• **EXERCISE**
The records below are to be reproduced exactly, and no picture should appear in the copy.

• **PROVIDED DATA**
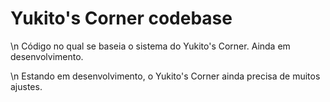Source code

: # Yukito's Corner codebase

\n Código no qual se baseia o sistema do Yukito's Corner. Ainda em desenvolvimento.

\n Estando em desenvolvimento, o Yukito's Corner ainda precisa de muitos ajustes.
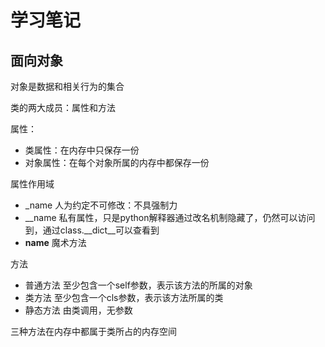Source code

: # 学习笔记

## 面向对象

对象是数据和相关行为的集合

类的两大成员：属性和方法

属性：

- 类属性：在内存中只保存一份
- 对象属性：在每个对象所属的内存中都保存一份

属性作用域

- _name     人为约定不可修改：不具强制力
- __name    私有属性，只是python解释器通过改名机制隐藏了，仍然可以访问到，通过class.__dict__可以查看到
- __name__  魔术方法

方法

- 普通方法  至少包含一个self参数，表示该方法的所属的对象
- 类方法    至少包含一个cls参数，表示该方法所属的类
- 静态方法  由类调用，无参数

三种方法在内存中都属于类所占的内存空间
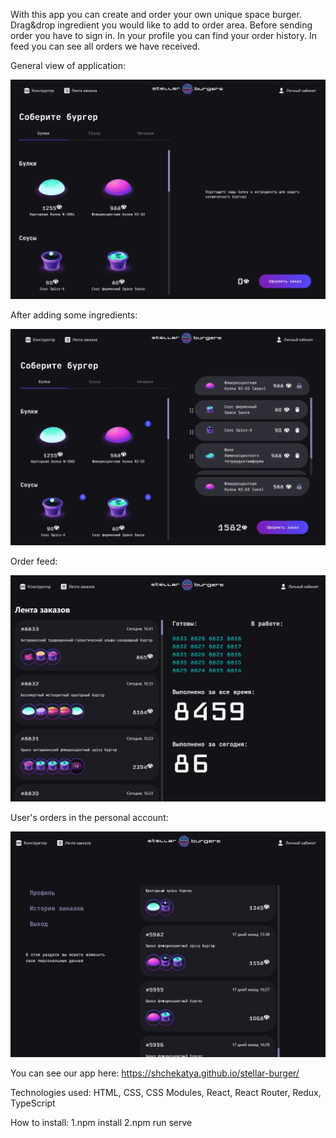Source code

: With this app you can create and order your own unique space burger. Drag&drop ingredient you would like to add to order area. Before sending order you have to sign in. In your profile you can find your order history. In feed you can see all orders we  have received.

General view of application:

![General view of application](https://github.com/Shchekatya/stellar-burger/blob/main/screenshots/Screenshot_24.jpg)

After adding some ingredients:

![After adding some ingredients](https://github.com/Shchekatya/stellar-burger/blob/main/screenshots/Screenshot_25.jpg)

Order feed:

![Order feed](https://github.com/Shchekatya/stellar-burger/blob/main/screenshots/Screenshot_26.jpg)

User's orders in the personal account:

![User's orders in the personal account](https://github.com/Shchekatya/stellar-burger/blob/main/screenshots/Screenshot_27.jpg)

You can see our app here: https://shchekatya.github.io/stellar-burger/

Technologies used: HTML, CSS, CSS Modules, React, React Router, Redux, TypeScript

How to install:
1.npm install
2.npm run serve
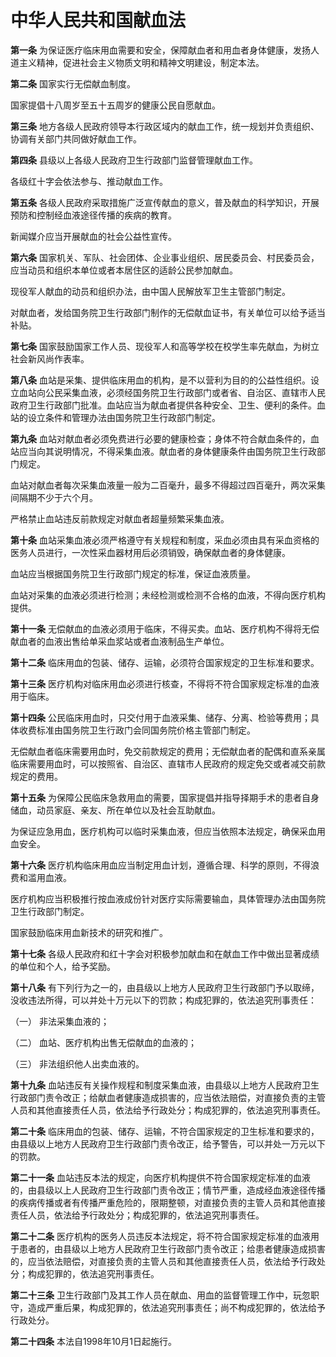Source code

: # 中华人民共和国献血法

**第一条** 为保证医疗临床用血需要和安全，保障献血者和用血者身体健康，发扬人道主义精神，促进社会主义物质文明和精神文明建设，制定本法。

**第二条** 国家实行无偿献血制度。

国家提倡十八周岁至五十五周岁的健康公民自愿献血。

**第三条** 地方各级人民政府领导本行政区域内的献血工作，统一规划并负责组织、协调有关部门共同做好献血工作。

**第四条** 县级以上各级人民政府卫生行政部门监督管理献血工作。

各级红十字会依法参与、推动献血工作。

**第五条** 各级人民政府采取措施广泛宣传献血的意义，普及献血的科学知识，开展预防和控制经血液途径传播的疾病的教育。

新闻媒介应当开展献血的社会公益性宣传。

**第六条** 国家机关、军队、社会团体、企业事业组织、居民委员会、村民委员会，应当动员和组织本单位或者本居住区的适龄公民参加献血。

现役军人献血的动员和组织办法，由中国人民解放军卫生主管部门制定。

对献血者，发给国务院卫生行政部门制作的无偿献血证书，有关单位可以给予适当补贴。

**第七条** 国家鼓励国家工作人员、现役军人和高等学校在校学生率先献血，为树立社会新风尚作表率。

**第八条** 血站是采集、提供临床用血的机构，是不以营利为目的的公益性组织。设立血站向公民采集血液，必须经国务院卫生行政部门或者省、自治区、直辖市人民政府卫生行政部门批准。血站应当为献血者提供各种安全、卫生、便利的条件。血站的设立条件和管理办法由国务院卫生行政部门制定。

**第九条** 血站对献血者必须免费进行必要的健康检查；身体不符合献血条件的，血站应当向其说明情况，不得采集血液。献血者的身体健康条件由国务院卫生行政部门规定。

血站对献血者每次采集血液量一般为二百毫升，最多不得超过四百毫升，两次采集间隔期不少于六个月。

严格禁止血站违反前款规定对献血者超量频繁采集血液。

**第十条** 血站采集血液必须严格遵守有关规程和制度，采血必须由具有采血资格的医务人员进行，一次性采血器材用后必须销毁，确保献血者的身体健康。

血站应当根据国务院卫生行政部门规定的标准，保证血液质量。

血站对采集的血液必须进行检测；未经检测或检测不合格的血液，不得向医疗机构提供。

**第十一条** 无偿献血的血液必须用于临床，不得买卖。血站、医疗机构不得将无偿献血者的血液出售给单采血浆站或者血液制品生产单位。

**第十二条** 临床用血的包装、储存、运输，必须符合国家规定的卫生标准和要求。

**第十三条** 医疗机构对临床用血必须进行核查，不得将不符合国家规定标准的血液用于临床。

**第十四条** 公民临床用血时，只交付用于血液采集、储存、分离、检验等费用；具体收费标准由国务院卫生行政门会同国务院价格主管部门制定。

无偿献血者临床需要用血时，免交前款规定的费用；无偿献血者的配偶和直系亲属临床需要用血时，可以按照省、自治区、直辖市人民政府的规定免交或者减交前款规定的费用。

**第十五条** 为保障公民临床急救用血的需要，国家提倡并指导择期手术的患者自身储血，动员家庭、亲友、所在单位以及社会互助献血。

为保证应急用血，医疗机构可以临时采集血液，但应当依照本法规定，确保采血用血安全。

**第十六条** 医疗机构临床用血应当制定用血计划，遵循合理、科学的原则，不得浪费和滥用血液。

医疗机构应当积极推行按血液成份针对医疗实际需要输血，具体管理办法由国务院卫生行政部门制定。

国家鼓励临床用血新技术的研究和推广。

**第十七条** 各级人民政府和红十字会对积极参加献血和在献血工作中做出显著成绩的单位和个人，给予奖励。

**第十八条** 有下列行为之一的，由县级以上地方人民政府卫生行政部门予以取缔，没收违法所得，可以并处十万元以下的罚款；构成犯罪的，依法追究刑事责任：

（一） 非法采集血液的；

（二） 血站、医疗机构出售无偿献血的血液的；

（三） 非法组织他人出卖血液的。

**第十九条** 血站违反有关操作规程和制度采集血液，由县级以上地方人民政府卫生行政部门责令改正；给献血者健康造成损害的，应当依法赔偿，对直接负责的主管人员和其他直接责任人员，依法给予行政处分；构成犯罪的，依法追究刑事责任。

**第二十条** 临床用血的包装、储存、运输，不符合国家规定的卫生标准和要求的，由县级以上地方人民政府卫生行政部门责令改正，给予警告，可以并处一万元以下的罚款。

**第二十一条** 血站违反本法的规定，向医疗机构提供不符合国家规定标准的血液的，由县级以上人民政府卫生行政部门责令改正；情节严重，造成经血液途径传播的疾病传播或者有传播严重危险的，限期整顿，对直接负责的主管人员和其他直接责任人员，依法给予行政处分；构成犯罪的，依法追究刑事责任。

**第二十二条** 医疗机构的医务人员违反本法规定，将不符合国家规定标准的血液用于患者的，由县级以上地方人民政府卫生行政部门责令改正；给患者健康造成损害的，应当依法赔偿，对直接负责的主管人员和其他直接责任人员，依法给予行政处分；构成犯罪的，依法追究刑事责任。

**第二十三条** 卫生行政部门及其工作人员在献血、用血的监督管理工作中，玩忽职守，造成严重后果，构成犯罪的，依法追究刑事责任；尚不构成犯罪的，依法给予行政处分。

**第二十四条** 本法自1998年10月1日起施行。
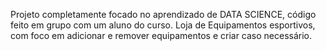 Projeto completamente focado no aprendizado de DATA SCIENCE, código feito em grupo com um aluno do curso. Loja de Equipamentos esportivos, com foco em adicionar e remover
equipamentos e criar caso necessário.
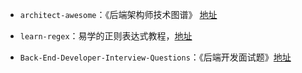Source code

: - `architect-awesome`：《后端架构师技术图谱》 [地址](https://github.com/xingshaocheng/architect-awesome)

- `learn-regex`：易学的正则表达式教程，[地址](https://github.com/zeeshanu/learn-regex/blob/master/README-cn.md)

- `Back-End-Developer-Interview-Questions`：《后端开发面试题》[地址](https://github.com/monklof/Back-End-Developer-Interview-Questions)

• **WRITTEN REPLY**
Source code

: # Yukito's Corner codebase

\n Código no qual se baseia o sistema do Yukito's Corner. Ainda em desenvolvimento.

\n Estando em desenvolvimento, o Yukito's Corner ainda precisa de muitos ajustes.
Source code

: # 学习笔记

## 面向对象

对象是数据和相关行为的集合

类的两大成员：属性和方法

属性：

- 类属性：在内存中只保存一份
- 对象属性：在每个对象所属的内存中都保存一份

属性作用域

- _name     人为约定不可修改：不具强制力
- __name    私有属性，只是python解释器通过改名机制隐藏了，仍然可以访问到，通过class.__dict__可以查看到
- __name__  魔术方法

方法

- 普通方法  至少包含一个self参数，表示该方法的所属的对象
- 类方法    至少包含一个cls参数，表示该方法所属的类
- 静态方法  由类调用，无参数

三种方法在内存中都属于类所占的内存空间
Source code

: With this app you can create and order your own unique space burger. Drag&drop ingredient you would like to add to order area. Before sending order you have to sign in. In your profile you can find your order history. In feed you can see all orders we  have received.

General view of application:

![General view of application](https://github.com/Shchekatya/stellar-burger/blob/main/screenshots/Screenshot_24.jpg)

After adding some ingredients:

![After adding some ingredients](https://github.com/Shchekatya/stellar-burger/blob/main/screenshots/Screenshot_25.jpg)

Order feed:

![Order feed](https://github.com/Shchekatya/stellar-burger/blob/main/screenshots/Screenshot_26.jpg)

User's orders in the personal account:

![User's orders in the personal account](https://github.com/Shchekatya/stellar-burger/blob/main/screenshots/Screenshot_27.jpg)

You can see our app here: https://shchekatya.github.io/stellar-burger/

Technologies used: HTML, CSS, CSS Modules, React, React Router, Redux, TypeScript

How to install:
1.npm install
2.npm run serve
Source code

: # 中华人民共和国献血法

**第一条** 为保证医疗临床用血需要和安全，保障献血者和用血者身体健康，发扬人道主义精神，促进社会主义物质文明和精神文明建设，制定本法。

**第二条** 国家实行无偿献血制度。

国家提倡十八周岁至五十五周岁的健康公民自愿献血。

**第三条** 地方各级人民政府领导本行政区域内的献血工作，统一规划并负责组织、协调有关部门共同做好献血工作。

**第四条** 县级以上各级人民政府卫生行政部门监督管理献血工作。

各级红十字会依法参与、推动献血工作。

**第五条** 各级人民政府采取措施广泛宣传献血的意义，普及献血的科学知识，开展预防和控制经血液途径传播的疾病的教育。

新闻媒介应当开展献血的社会公益性宣传。

**第六条** 国家机关、军队、社会团体、企业事业组织、居民委员会、村民委员会，应当动员和组织本单位或者本居住区的适龄公民参加献血。

现役军人献血的动员和组织办法，由中国人民解放军卫生主管部门制定。

对献血者，发给国务院卫生行政部门制作的无偿献血证书，有关单位可以给予适当补贴。

**第七条** 国家鼓励国家工作人员、现役军人和高等学校在校学生率先献血，为树立社会新风尚作表率。

**第八条** 血站是采集、提供临床用血的机构，是不以营利为目的的公益性组织。设立血站向公民采集血液，必须经国务院卫生行政部门或者省、自治区、直辖市人民政府卫生行政部门批准。血站应当为献血者提供各种安全、卫生、便利的条件。血站的设立条件和管理办法由国务院卫生行政部门制定。

**第九条** 血站对献血者必须免费进行必要的健康检查；身体不符合献血条件的，血站应当向其说明情况，不得采集血液。献血者的身体健康条件由国务院卫生行政部门规定。

血站对献血者每次采集血液量一般为二百毫升，最多不得超过四百毫升，两次采集间隔期不少于六个月。

严格禁止血站违反前款规定对献血者超量频繁采集血液。

**第十条** 血站采集血液必须严格遵守有关规程和制度，采血必须由具有采血资格的医务人员进行，一次性采血器材用后必须销毁，确保献血者的身体健康。

血站应当根据国务院卫生行政部门规定的标准，保证血液质量。

血站对采集的血液必须进行检测；未经检测或检测不合格的血液，不得向医疗机构提供。

**第十一条** 无偿献血的血液必须用于临床，不得买卖。血站、医疗机构不得将无偿献血者的血液出售给单采血浆站或者血液制品生产单位。

**第十二条** 临床用血的包装、储存、运输，必须符合国家规定的卫生标准和要求。

**第十三条** 医疗机构对临床用血必须进行核查，不得将不符合国家规定标准的血液用于临床。

**第十四条** 公民临床用血时，只交付用于血液采集、储存、分离、检验等费用；具体收费标准由国务院卫生行政门会同国务院价格主管部门制定。

无偿献血者临床需要用血时，免交前款规定的费用；无偿献血者的配偶和直系亲属临床需要用血时，可以按照省、自治区、直辖市人民政府的规定免交或者减交前款规定的费用。

**第十五条** 为保障公民临床急救用血的需要，国家提倡并指导择期手术的患者自身储血，动员家庭、亲友、所在单位以及社会互助献血。

为保证应急用血，医疗机构可以临时采集血液，但应当依照本法规定，确保采血用血安全。

**第十六条** 医疗机构临床用血应当制定用血计划，遵循合理、科学的原则，不得浪费和滥用血液。

医疗机构应当积极推行按血液成份针对医疗实际需要输血，具体管理办法由国务院卫生行政部门制定。

国家鼓励临床用血新技术的研究和推广。

**第十七条** 各级人民政府和红十字会对积极参加献血和在献血工作中做出显著成绩的单位和个人，给予奖励。

**第十八条** 有下列行为之一的，由县级以上地方人民政府卫生行政部门予以取缔，没收违法所得，可以并处十万元以下的罚款；构成犯罪的，依法追究刑事责任：

（一） 非法采集血液的；

（二） 血站、医疗机构出售无偿献血的血液的；

（三） 非法组织他人出卖血液的。

**第十九条** 血站违反有关操作规程和制度采集血液，由县级以上地方人民政府卫生行政部门责令改正；给献血者健康造成损害的，应当依法赔偿，对直接负责的主管人员和其他直接责任人员，依法给予行政处分；构成犯罪的，依法追究刑事责任。

**第二十条** 临床用血的包装、储存、运输，不符合国家规定的卫生标准和要求的，由县级以上地方人民政府卫生行政部门责令改正，给予警告，可以并处一万元以下的罚款。

**第二十一条** 血站违反本法的规定，向医疗机构提供不符合国家规定标准的血液的，由县级以上人民政府卫生行政部门责令改正；情节严重，造成经血液途径传播的疾病传播或者有传播严重危险的，限期整顿，对直接负责的主管人员和其他直接责任人员，依法给予行政处分；构成犯罪的，依法追究刑事责任。

**第二十二条** 医疗机构的医务人员违反本法规定，将不符合国家规定标准的血液用于患者的，由县级以上地方人民政府卫生行政部门责令改正；给患者健康造成损害的，应当依法赔偿，对直接负责的主管人员和其他直接责任人员，依法给予行政处分；构成犯罪的，依法追究刑事责任。

**第二十三条** 卫生行政部门及其工作人员在献血、用血的监督管理工作中，玩忽职守，造成严重后果，构成犯罪的，依法追究刑事责任；尚不构成犯罪的，依法给予行政处分。

**第二十四条** 本法自1998年10月1日起施行。
 Projeto completamente focado no aprendizado de DATA SCIENCE, código feito em grupo com um aluno do curso. Loja de Equipamentos esportivos, com foco em adicionar e remover
equipamentos e criar caso necessário.
Source code

: - `architect-awesome`：《后端架构师技术图谱》 [地址](https://github.com/xingshaocheng/architect-awesome)

- `learn-regex`：易学的正则表达式教程，[地址](https://github.com/zeeshanu/learn-regex/blob/master/README-cn.md)

- `Back-End-Developer-Interview-Questions`：《后端开发面试题》[地址](https://github.com/monklof/Back-End-Developer-Interview-Questions)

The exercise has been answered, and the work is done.